With this, since the inner pipe is the inner surface grooved pipe, a contact area between the pipe wall of the inner pipe and precipitating and adhering air bubble is reduced as compared with that of the flat pipe. Therefore, air bubble which adheres to the inner surface of the inner pipe can easily separate from the pipe wall. Hence, it becomes easier to wash away air bubble which adheres to the pipe wall of the inner pipe, and it is possible to suppress the local growth of scale.
In addition, since the inner surface area of the inner pipe is increased as compared with that of the flat pipe, the heat-transfer area on the side of the first fluid, i.e., the heat-transfer area between the inner surface of the inner pipe and the first fluid is increased, and flow of water which is first fluid flowing in a spiral form can further be disturbed by the inner surface grove. Therefore, the performance of the heat exchanger can further be enhanced.
A seventh invention provides a refrigeration cycle device formed by annularly connecting, to one another, a compressor, a decompressor, an evaporator and the heat exchanger according to any one of the first to sixth inventions.
With this, it is possible to provide a refrigeration cycle device having a heat exchanger capable of suppressing local precipitation of scale by simple means, and capable of realizing high heat exchanging efficiency.
An embodiment of the present invention will be described below with reference to the drawings. The invention is not limited to the embodiment.
Fig. 1 is a circuit diagram of a refrigeration cycle device using a heat exchanger of the embodiment of the present invention.
The refrigeration cycle device 36 is formed by annularly connecting, to one another, a compressor 31 for compressing refrigerant which is second fluid, a heat exchanger 32 to which high temperature refrigerant compressed by the compressor 31 radiates heat and for heating water which is low temperature first fluid, a decompressor 33 for decompressing, to low pressure, high pressure refrigerant compressed by the compressor 31, and an evaporator 34 for absorbing heat by air flow generated by a blower 35.
In the heat exchanger 32, water and refrigerant flow in directions opposed to each other and exchange heat therebetween. Low temperature water is conveyed to the heat exchanger 32 by a conveying device 37, the water is heated by refrigerant and becomes hot water. A warm water circuit 38 is connected to the heat exchanger 32, the heated hot water is supplied or utilized for heating a room, or the hot water is stored.
Fig. 2 is a perspective view of the heat exchanger of the embodiment of the invention.

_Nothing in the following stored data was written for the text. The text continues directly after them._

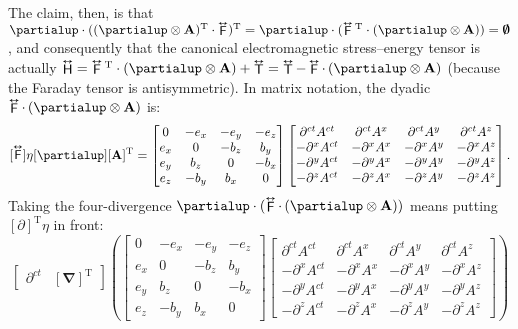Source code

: \documentclass[12pt]{article}
\renewcommand{\vv}[1]{\mathbf{#1}}
\newcommand{\del}{\boldsymbol{\nabla}}
\newcommand{\tightoverset}[2]{%
  \mathop{#2}\limits^{\vbox to -.5ex{\kern-0.75ex\hbox{$#1$}\vss}}}
\newcommand{\inlinedy}[1]{\tightoverset{\text{\tiny$\bm\leftrightarrow$}}{#1}}
\newcommand{\capdy}[1]{ \overset{ \text{\tiny$\bm\leftrightarrow$} }{\vphantom{\text{\small{A}}}\smash{#1}} }
\begin{document}
The claim, then, is that $\partialup \cdot ( ( \partialup \otimes \vv A )^\mathrm{T} \cdot \inlinedy{\mathsf{F}} )^{\mathrm{T}} = \partialup \cdot ( \inlinedy{\mathsf{F}} {}^{\mathrm{T}} \cdot ( \partialup \otimes \vv A ) )  = \textrm{\mbox{\boldmath $\emptyset$}}$, and consequently that the canonical electromagnetic stress--energy tensor is actually $\inlinedy{\mathsf{H}} = \inlinedy{\mathsf{F}} {}^{\mathrm{T}} \cdot ( \partialup \otimes \vv A ) + \inlinedy{\mathsf{T}} = \inlinedy{\mathsf{T}} - \inlinedy{\mathsf{F}} \cdot \, ( \partialup \otimes \vv A ) $ (because the Faraday tensor is antisymmetric). In matrix notation, the dyadic $ \inlinedy{\mathsf{F}} \cdot \, ( \partialup \otimes \vv A )$ is:
\begin{equation*}
\mkern0mu [\capdy{\mathsf{F}}] \eta [\partialup] [\vv A]^{\mathrm{T}} =
\begin{bmatrix}
0 & -e_x & -e_y & -e_z \\
e_x & 0 & -b_z & b_y \\
e_y & b_z & 0 & -b_x \\
e_z & -b_y & b_x & 0
\end{bmatrix}
\begin{bmatrix}
\partial^{ct} A^{ct} & \partial^{ct} A^x & \partial^{ct} A^y & \partial^{ct} A^z \\
- \partial^x A^{ct} & - \partial^x A^x & - \partial^x A^y & - \partial^x A^z  \\
- \partial^y A^{ct} & - \partial^y A^x & - \partial^y A^y & - \partial^y A^z \\
- \partial^z A^{ct} & - \partial^z A^x & - \partial^z A^y & - \partial^z A^z
\end{bmatrix} .
\end{equation*}
Taking the four-divergence $\partialup \cdot (\inlinedy{\mathsf{F}} \cdot \, ( \partialup \otimes \vv A ))$ means putting $[\partialup]^\mathrm{T}\eta$ in front:
\begin{equation*}
\begin{bmatrix}
\partial^{ct} & [ \del ]^\mathrm{T}
\end{bmatrix}
\left(
\begin{bmatrix}
0 & -e_x & -e_y & -e_z \\
e_x & 0 & -b_z & b_y \\
e_y & b_z & 0 & -b_x \\
e_z & -b_y & b_x & 0
\end{bmatrix}
\begin{bmatrix}
\partial^{ct} A^{ct} & \partial^{ct} A^x & \partial^{ct} A^y & \partial^{ct} A^z \\
- \partial^x A^{ct} & - \partial^x A^x & - \partial^x A^y & - \partial^x A^z  \\
- \partial^y A^{ct} & - \partial^y A^x & - \partial^y A^y & - \partial^y A^z \\
- \partial^z A^{ct} & - \partial^z A^x & - \partial^z A^y & - \partial^z A^z
\end{bmatrix}
\right)
\end{equation*}
\end{document}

In Fig. 2, the heat exchanger 32 is composed of an inner pipe 1 through which water flows, an insertion body 2 inserted into the inner pipe 1, and at least one or more outer pipes 3 which come into tight contact with an outer periphery of the inner pipe 1. Refrigerant (carbon dioxide) flows through the outer pipes 3.
The outer pipe 3 is spirally wound around the outer periphery of the inner pipe 1 at a predetermined pitch.
The insertion body 2 is composed of a cylindrical shaft 21 and a projection 22 which is spirally provided on an outer periphery of the shaft 21. Water flows through a spiral flow path 23. The spiral flow path 23 has a substantially rectangular cross section formed by an inner surface of the inner pipe 1 and a projection 22 which is adjacent to an outer surface of the shaft 21.
Fig. 3(a) is a sectional view of the heat exchanger of the embodiment taken along a surface A of the heat exchanger. The projection 22 of the insertion body 2 in the cross section taken along the surface A is a standard projection 22a formed by a standard thickness.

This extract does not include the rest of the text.